___ Data section
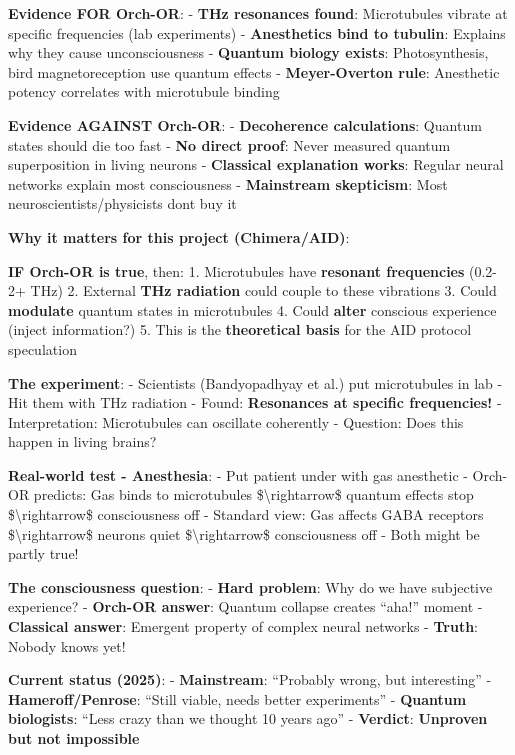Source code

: \begin{nontechnical}
\textbf{Evidence FOR Orch-OR}: - \textbf{THz resonances found}:
Microtubules vibrate at specific frequencies (lab experiments) -
\textbf{Anesthetics bind to tubulin}: Explains why they cause
unconsciousness - \textbf{Quantum biology exists}: Photosynthesis, bird
magnetoreception use quantum effects - \textbf{Meyer-Overton rule}:
Anesthetic potency correlates with microtubule binding

\textbf{Evidence AGAINST Orch-OR}: - \textbf{Decoherence calculations}:
Quantum states should die too fast - \textbf{No direct proof}: Never
measured quantum superposition in living neurons - \textbf{Classical
explanation works}: Regular neural networks explain most consciousness -
\textbf{Mainstream skepticism}: Most neuroscientists/physicists
don\textquotesingle t buy it

\textbf{Why it matters for this project (Chimera/AID)}:

\textbf{IF Orch-OR is true}, then: 1. Microtubules have \textbf{resonant
frequencies} (0.2-2+ THz) 2. External \textbf{THz radiation} could
couple to these vibrations 3. Could \textbf{modulate} quantum states in
microtubules 4. Could \textbf{alter} conscious experience (inject
information?) 5. This is the \textbf{theoretical basis} for the AID
protocol speculation

\textbf{The experiment}: - Scientists (Bandyopadhyay et al.) put
microtubules in lab - Hit them with THz radiation - Found:
\textbf{Resonances at specific frequencies!} - Interpretation:
Microtubules can oscillate coherently - Question: Does this happen in
living brains?

\textbf{Real-world test - Anesthesia}: - Put patient under with gas
anesthetic - Orch-OR predicts: Gas binds to microtubules
\$\textbackslash rightarrow\$ quantum effects stop
\$\textbackslash rightarrow\$ consciousness off - Standard view: Gas
affects GABA receptors \$\textbackslash rightarrow\$ neurons quiet
\$\textbackslash rightarrow\$ consciousness off - Both might be partly
true!

\textbf{The consciousness question}: - \textbf{Hard problem}: Why do we
have subjective experience? - \textbf{Orch-OR answer}: Quantum collapse
creates ``aha!'' moment - \textbf{Classical answer}: Emergent property
of complex neural networks - \textbf{Truth}: Nobody knows yet!

\textbf{Current status (2025)}: - \textbf{Mainstream}: ``Probably wrong,
but interesting'' - \textbf{Hameroff/Penrose}: ``Still viable, needs
better experiments'' - \textbf{Quantum biologists}: ``Less crazy than we
thought 10 years ago'' - \textbf{Verdict}: \textbf{Unproven but not
impossible}


\end{nontechnical}
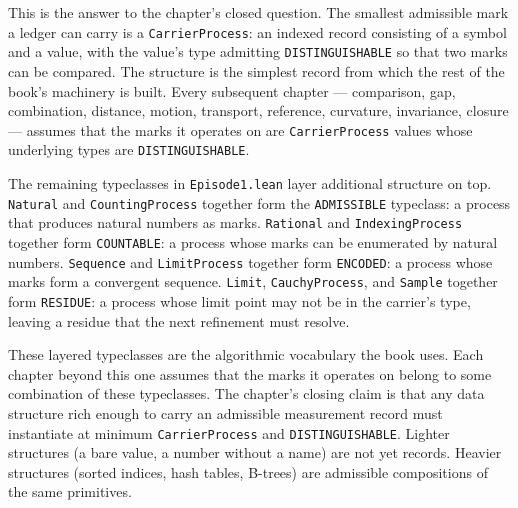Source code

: This is the answer to the chapter's closed question. The smallest
admissible mark a ledger can carry is a \texttt{CarrierProcess}: an indexed
record consisting of a symbol and a value, with the value's type admitting
\texttt{DISTINGUISHABLE} so that two marks can be compared. The structure
is the simplest record from which the rest of the book's machinery is
built. Every subsequent chapter --- comparison, gap, combination, distance,
motion, transport, reference, curvature, invariance, closure --- assumes
that the marks it operates on are \texttt{CarrierProcess} values whose
underlying types are \texttt{DISTINGUISHABLE}.

The remaining typeclasses in \texttt{Episode1.lean} layer additional
structure on top. \texttt{Natural} and \texttt{CountingProcess} together
form the \texttt{ADMISSIBLE} typeclass: a process that produces natural
numbers as marks. \texttt{Rational} and \texttt{IndexingProcess} together
form \texttt{COUNTABLE}: a process whose marks can be enumerated by natural
numbers. \texttt{Sequence} and \texttt{LimitProcess} together form
\texttt{ENCODED}: a process whose marks form a convergent sequence.
\texttt{Limit}, \texttt{CauchyProcess}, and \texttt{Sample} together form
\texttt{RESIDUE}: a process whose limit point may not be in the carrier's
type, leaving a residue that the next refinement must resolve.

These layered typeclasses are the algorithmic vocabulary the book uses.
Each chapter beyond this one assumes that the marks it operates on belong
to some combination of these typeclasses. The chapter's closing claim is
that any data structure rich enough to carry an admissible measurement
record must instantiate at minimum \texttt{CarrierProcess} and
\texttt{DISTINGUISHABLE}. Lighter structures (a bare value, a number
without a name) are not yet records. Heavier structures (sorted indices,
hash tables, B-trees) are admissible compositions of the same primitives.


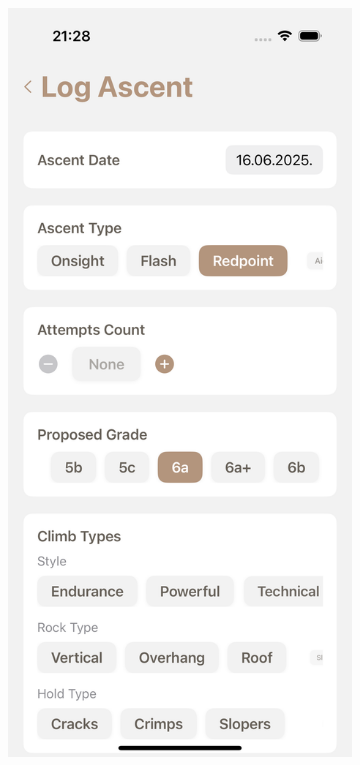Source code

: \begin{figure}[H]
    \centering
    \begin{subfigure}[b]{0.38\textwidth}
        \centering
        \includegraphics[width=\textwidth]{images/implementacija/route-details/log-ascent.png}

\end{subfigure}
\end{figure}
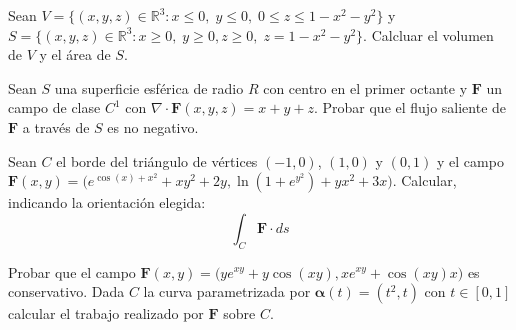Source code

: 
\begin{question}
    Sean  $V=\{ (x,y,z) \in \mathbb{R}^{3}:  x\leq 0, \;  y
        \leq 0, \;  0 \leq  z \leq 1-x^{2}-y^{2}  \}$ y
    $S=\{ (x,y,z) \in \mathbb{R}^{3}:  x\geq 0, \; y \geq 0,
        z\geq 0,\;  z = 1-x^{2}-y^{2}  \}$.
    Calcluar el volumen de $V$ y el \'area de $S$.
\end{question}


\begin{question}
    Sean  $S$ una superficie  esf\'erica de radio $R$ con
    centro en el primer octante  y  $\mathbf{F}$ un campo de
    clase $C^{1}$  con $\nabla\cdot\mathbf{F}(x,y,z) = x+y+z$.
    Probar que  el flujo saliente de $\mathbf{F}$ a trav\'es de
    $S$  es no negativo.
\end{question}


\begin{question}
    Sean  $C$ el borde del tri\'angulo de v\'ertices $(-1,0)$,
    $(1,0)$ y $(0,1)$ y el campo $\mathbf{F}(x,y) =
        \Big(e^{\cos(x)+x^{2}}+xy^{2}+2y, \ln(1+e^{y^{2}}) +yx^{2}+3x \Big).$
    Calcular,  indicando la orientaci\'on elegida:
    $$ \int_{C} \mathbf{F}\cdot ds$$
\end{question}


\begin{question}
    Probar que el campo $\mathbf{F}(x,y) = \Big(y e^{xy}+y\cos(xy)
        ,xe^{xy}+\cos(xy) x \Big)$ es conservativo.  Dada $C$ la curva
    parametrizada por $\boldsymbol{\alpha}(t) = (t^{2},t)$ con $t
        \in [0,1]$ calcular el trabajo realizado por $\mathbf{F}$ sobre $C.$
\end{question}

\newpage



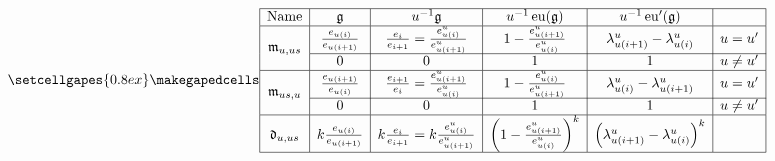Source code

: \documentclass[border={7pt 0pt 22pt 0pt},varwidth]{standalone}
\DeclareMathOperator{\eu}{\operatorname{eu}}
\begin{document}
\begin{table}[ht]
 \[
 \setcellgapes{0.8ex}\makegapedcells
\centering
 \begin{array}{|c|c|c|c|c|c|}
\hline
\text{Name}         & \mathfrak{g}                 & u^{-1}\mathfrak{g}                                           & u^{-1}\eu(\mathfrak{g})                                & u^{-1}\eu'(\mathfrak{g})                                 &           \\ \hline
\multirow{2}{*}{$\mathfrak{m}_{u,us}$} & \frac{e_{u(i)}}{e_{u(i+1)}}  & \frac{e_{i}}{e_{i+1}}= \frac{e_{u(i)}^{u}}{e_{u(i+1)}^{u}}   & 1-\frac{e_{u(i+1)}^{u}}{e_{u(i)}^{u}}                  & \lambda_{u(i+1)}^{u}-\lambda_{u(i)}^{u}                  & u=u'      \\ \cline{2-6}
                    & 0                            & 0                                                            & 1                                                      & 1                                                        & u \neq u' \\ \hline
\multirow{2}{*}{$\mathfrak{m}_{us,u}$} & \frac{e_{u(i+1)}}{e_{u(i)}}  & \frac{e_{i+1}}{e_{i}}= \frac{e_{u(i+1)}^{u}}{e_{u(i)}^{u}}   & 1-\frac{e_{u(i)}^{u}}{e_{u(i+1)}^{u}}                  & \lambda_{u(i)}^{u}-\lambda_{u(i+1)}^{u}                  & u=u'      \\ \cline{2-6}
                    & 0                            & 0                                                            & 1                                                      & 1                                                        & u \neq u' \\ \hline
\mathfrak{d}_{u,us} & k\frac{e_{u(i)}}{e_{u(i+1)}} & k\frac{e_{i}}{e_{i+1}}= k\frac{e_{u(i)}^{u}}{e_{u(i+1)}^{u}} & \left(1-\frac{e_{u(i+1)}^{u}}{e_{u(i)}^{u}}\right)^{k} & \left(\lambda_{u(i+1)}^{u}-\lambda_{u(i)}^{u}\right)^{k} &           \\ \hline
 \end{array}
 \]
        
\end{table}
\end{document}
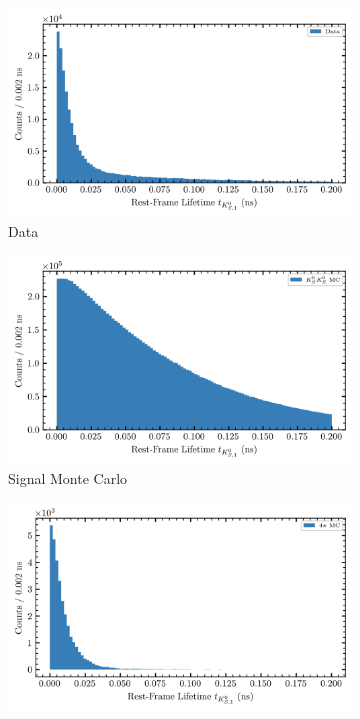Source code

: \begin{figure}
  \begin{center}
    \begin{subfigure}{.8\columnwidth}
      \includegraphics[width=\linewidth]{figures/rfl_data_chisqdof_3.4.png}
      \caption{Data}
      \label{fig:rfl-data}
    \end{subfigure}
    \begin{subfigure}{.45\columnwidth}
      \includegraphics[width=\linewidth]{figures/rfl_accmc_chisqdof_3.4.png}
      \caption{Signal Monte Carlo}
      \label{fig:rfl-accmc}
    \end{subfigure}
    \begin{subfigure}{.45\columnwidth}
      \includegraphics[width=\linewidth]{figures/rfl_bkgmc_chisqdof_3.4.png}

\end{subfigure}
\end{center}
\end{figure}
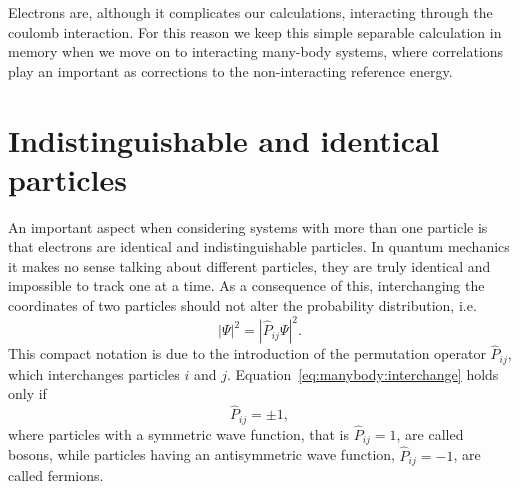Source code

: Electrons are, although it complicates our calculations, interacting through the coulomb interaction. 
For this reason we keep this simple separable calculation in memory when we move on to interacting 
many-body systems, where correlations play an important  as corrections to the non-interacting reference energy.


\section{Indistinguishable and identical particles}
An important aspect when considering systems with more than one particle is that electrons are identical and indistinguishable particles.
In quantum mechanics it makes no sense talking about different particles, they are truly identical and impossible to track one at a time.
As a consequence of this, interchanging the coordinates of two particles should not alter the probability distribution, i.e.
\begin{equation}
\label{eq:manybody:interchange}
| \Psi |^2
=
|\hat{P}_{ij} \Psi |^2 .
\end{equation}
This compact notation is due to the introduction of the permutation operator $\hat{P}_{ij}$, which interchanges particles $i$ and $j$. Equation~\eqref{eq:manybody:interchange} holds only if
\begin{equation}
\hat{P}_{ij} = \pm 1 ,
\end{equation}
where particles with a symmetric wave function, that is $\hat{P}_{ij} = 1$, are called bosons, while particles having an antisymmetric wave function, $\hat{P}_{ij} = -1$, are called fermions.

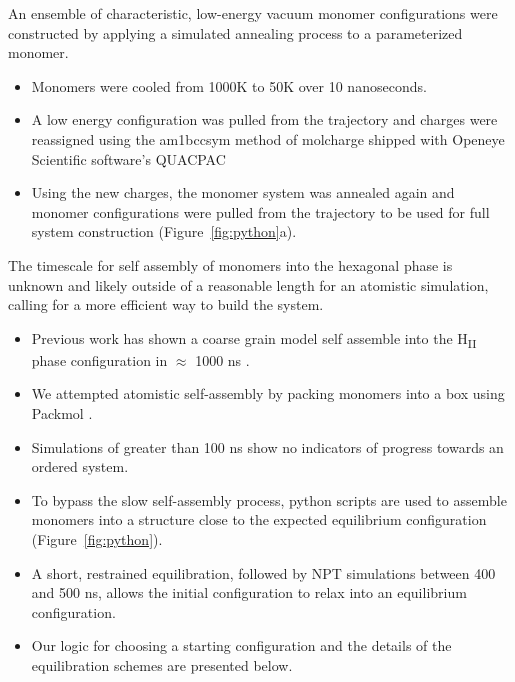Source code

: \documentclass{article}
\begin{document}
  An ensemble of characteristic, low-energy vacuum monomer configurations
  were constructed by applying a simulated annealing process to a
  parameterized monomer.
  \begin{itemize}
    \item Monomers were cooled from 1000K to 50K over 10 nanoseconds.
    \item A low energy configuration was pulled from the trajectory 
    and charges were reassigned using the am1bccsym method of molcharge
    shipped with Openeye Scientific software's QUACPAC %
    \item Using the new charges, the monomer system was annealed again and monomer
    configurations were pulled from the trajectory to be used for full
    system construction (Figure~\ref{fig:python}a).
  \end{itemize}
  
  The timescale for self assembly of monomers into the hexagonal phase is
  unknown and likely outside of a reasonable length for an atomistic
  simulation, calling for a more efficient way to build the system. 
  \begin{itemize}
    \item Previous work has shown a coarse grain model self assemble into
    the H\textsubscript{II} phase configuration in $\approx$ 1000 ns \cite{mondal_self-assembly_2013}.
    \item We attempted atomistic self-assembly by packing monomers into a box 
    using Packmol \cite{martinez_packmol:_2009}.
    \item Simulations of greater than 100 ns show no indicators of progress 
    towards an ordered system.
    \item To bypass the slow self-assembly process, python scripts are used
    to assemble monomers into a structure close to the expected equilibrium 
    configuration (Figure~\ref{fig:python}).
    \item A short, restrained equilibration, followed by NPT simulations 
    between 400 and 500 ns, allows the initial configuration to relax into
    an equilibrium configuration.
    \item Our logic for choosing a starting configuration and the details 
    of the equilibration schemes are presented below.
  \end{itemize}
  
\end{document}
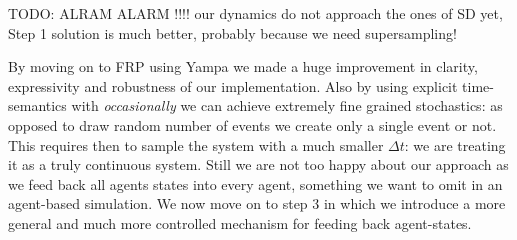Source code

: TODO: ALRAM ALARM !!!! our dynamics do not approach the ones of SD yet, Step 1 solution is much better, probably because we need supersampling!

By moving on to FRP using Yampa we made a huge improvement in clarity, expressivity and robustness of our implementation. Also by using explicit time-semantics with \textit{occasionally} we can achieve extremely fine grained stochastics: as opposed to draw random number of events we create only a single event or not. This requires then to sample the system with a much smaller $\Delta t$: we are treating it as a truly continuous system.
Still we are not too happy about our approach as we feed back all agents states into every agent, something we want to omit in an agent-based simulation. We now move on to step 3 in which we introduce a more general and much more controlled mechanism for feeding back agent-states.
______
Where does the word "python" appear in the material above? Copy every line that holds it.

* Solution to this task
    system construction (Figure~\ref{fig:python}a).
    \item To bypass the slow self-assembly process, python scripts are used
    configuration (Figure~\ref{fig:python}).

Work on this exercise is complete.